La citada ley de Puertos, en lo relativo a la Marina Civil, - que incluye puertos, astilleros, marina mercante, pesca, marina de recreo, administración marítima, etc- representa, por encima de cualquier otra consideración técnico jurídica, una renuncia a una transición efectiva del modelo naval impuesto por la dictadura franquista a una nueva etapa democrática con pleno reconocimiento de la Marina Civil y de los marinos civiles. La ley se podría calificar en ese aspecto como un fraude político vendido a la sociedad como un gran avance democrático. Aunque, como dijimos en su momento, era fácil predecir el fracaso.
Años más tarde, en 2014, con el Partido Popular, en el Gobierno de la nación, aunque el Partido Popular tenía plena conciencia del deterioro que sufría la Marina Civil y el descalabro de sus flotas más importantes. Y sabía de los escándalos y la corrupción que invadía el sector portuario, y la impotencia del sector naval, impulsó la promulgación de la Ley de Navegación Marítima, que si bien era necesaria para enmendar y cubrir muchas deficiencias de la ley de Puertos y la sustitución del viejo Código de Comercio, se apostó de nuevo por apuntalar y potenciar los aspectos remanentes de modelo naval heredado del franquismo – lo que nada tenía de extraño viniendo del Partido Popular.
La Asociación Española de la Marina Civil opuso desde que conoció el proyecto de la nueva ley al nuevo intento de prolongar el franquismo naval. Pero el bipartidismo corrupto se impuso de nuevo y la ley fue publicada en el Boletín Oficial del Estado.
Han transcurrido más de tres décadas desde que el Reino de España abortase el proyecto de reforma marítima iniciado a finales de los años 80, y lo sustituyese por el bodrio de la Ley de Puertos. Y hace más de una década de la publicación de la ley de Navegación Marítima. El Reino de España como país marítimo está pagando un altísimo precio, en divisas y en ineficiencias, por la incapacidad manifiesta del bipartidismo y otros partidos para enmendar un rumbo que no tiene más destino que la ruina de España como país marítimo.
¿Cómo se puede esgrimir reiteradamente que estamos bajo la amenaza de guerra, en una situación prebélica, para justificar derroches en armas y gastos militares asociados y simultáneamente tener una dependencia total del favor de flotas extranjeras?. Un puro dislate.

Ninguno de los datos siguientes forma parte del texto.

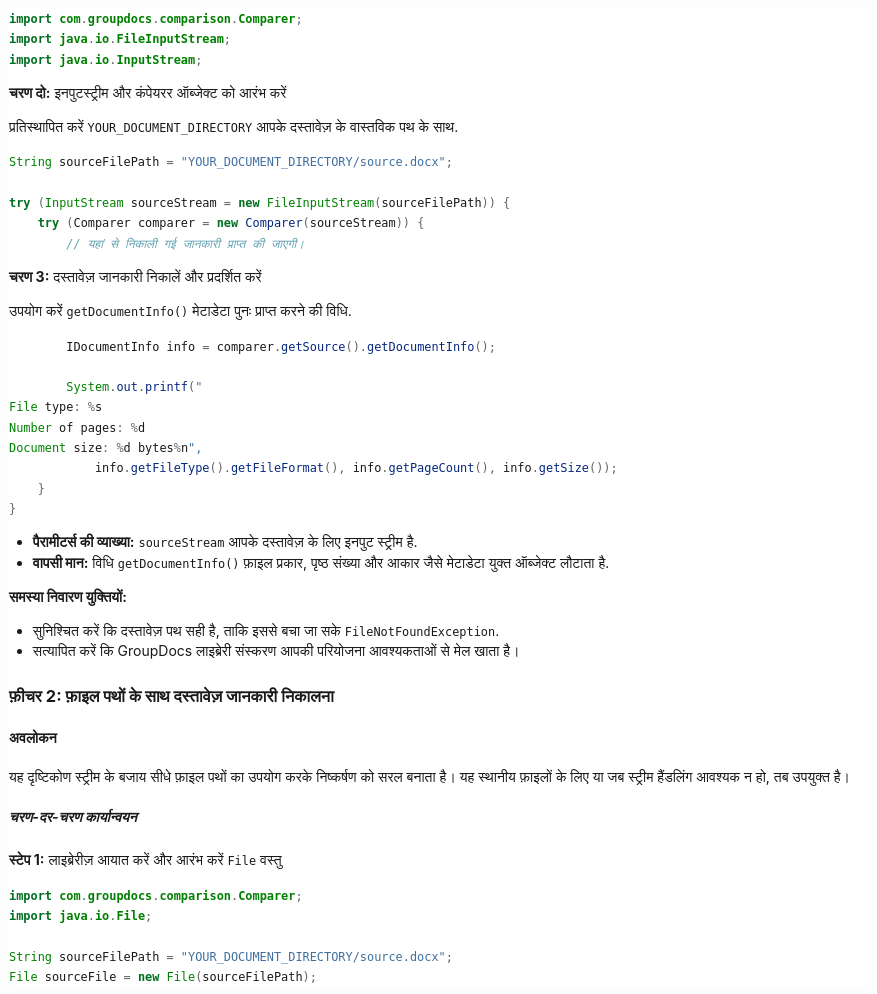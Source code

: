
 ```java
import com.groupdocs.comparison.Comparer;
import java.io.FileInputStream;
import java.io.InputStream;
```

**चरण दो:** इनपुटस्ट्रीम और कंपेयरर ऑब्जेक्ट को आरंभ करें

प्रतिस्थापित करें `YOUR_DOCUMENT_DIRECTORY` आपके दस्तावेज़ के वास्तविक पथ के साथ.

```java
String sourceFilePath = "YOUR_DOCUMENT_DIRECTORY/source.docx";

try (InputStream sourceStream = new FileInputStream(sourceFilePath)) {
    try (Comparer comparer = new Comparer(sourceStream)) {
        // यहां से निकाली गई जानकारी प्राप्त की जाएगी।
```

**चरण 3:** दस्तावेज़ जानकारी निकालें और प्रदर्शित करें

उपयोग करें `getDocumentInfo()` मेटाडेटा पुनः प्राप्त करने की विधि.

```java
        IDocumentInfo info = comparer.getSource().getDocumentInfo();
        
        System.out.printf("
File type: %s
Number of pages: %d
Document size: %d bytes%n", 
            info.getFileType().getFileFormat(), info.getPageCount(), info.getSize());
    }
}
```

- **पैरामीटर्स की व्याख्या:** `sourceStream` आपके दस्तावेज़ के लिए इनपुट स्ट्रीम है.
- **वापसी मान:** विधि `getDocumentInfo()` फ़ाइल प्रकार, पृष्ठ संख्या और आकार जैसे मेटाडेटा युक्त ऑब्जेक्ट लौटाता है.

**समस्या निवारण युक्तियों:**
- सुनिश्चित करें कि दस्तावेज़ पथ सही है, ताकि इससे बचा जा सके `FileNotFoundException`.
- सत्यापित करें कि GroupDocs लाइब्रेरी संस्करण आपकी परियोजना आवश्यकताओं से मेल खाता है।

### फ़ीचर 2: फ़ाइल पथों के साथ दस्तावेज़ जानकारी निकालना

#### अवलोकन
यह दृष्टिकोण स्ट्रीम के बजाय सीधे फ़ाइल पथों का उपयोग करके निष्कर्षण को सरल बनाता है। यह स्थानीय फ़ाइलों के लिए या जब स्ट्रीम हैंडलिंग आवश्यक न हो, तब उपयुक्त है।

##### चरण-दर-चरण कार्यान्वयन

**स्टेप 1:** लाइब्रेरीज़ आयात करें और आरंभ करें `File` वस्तु

```java
import com.groupdocs.comparison.Comparer;
import java.io.File;

String sourceFilePath = "YOUR_DOCUMENT_DIRECTORY/source.docx";
File sourceFile = new File(sourceFilePath);
```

Se puede especular con el valor de este tipo de tablas (UNCTAD), por no reflejar quienes son los verdaderos accionistas de los barcos que enarbolan las distintas banderas. Pero, aún en ese caso, el fracaso español queda patente. Y lo más grave es que la política marítima está en manos de auténticos ineptos y que la alternativa es aún más nefasta.
La opción de retornar al pasado próximo
Resucitar la UOMM (Unión de Oficiales de la Marina Mercante, la Liga Naval, los Flechas y Pelayos, las comandancias de Marina, la merlucita como tributo del pescador, los certificados de saldo, la gestión del accidente del petrolero "Urquiola", el esperpento de gestión del congelador "Marbel", la embarrancada del "Casón", o el espectáculo del "Castillo de Salas") sería volver a lo más profundo de la caverna.
Los marinos civiles deben de unir sus fuerzas, pero en ningún caso para comulgar con ruedas de molino.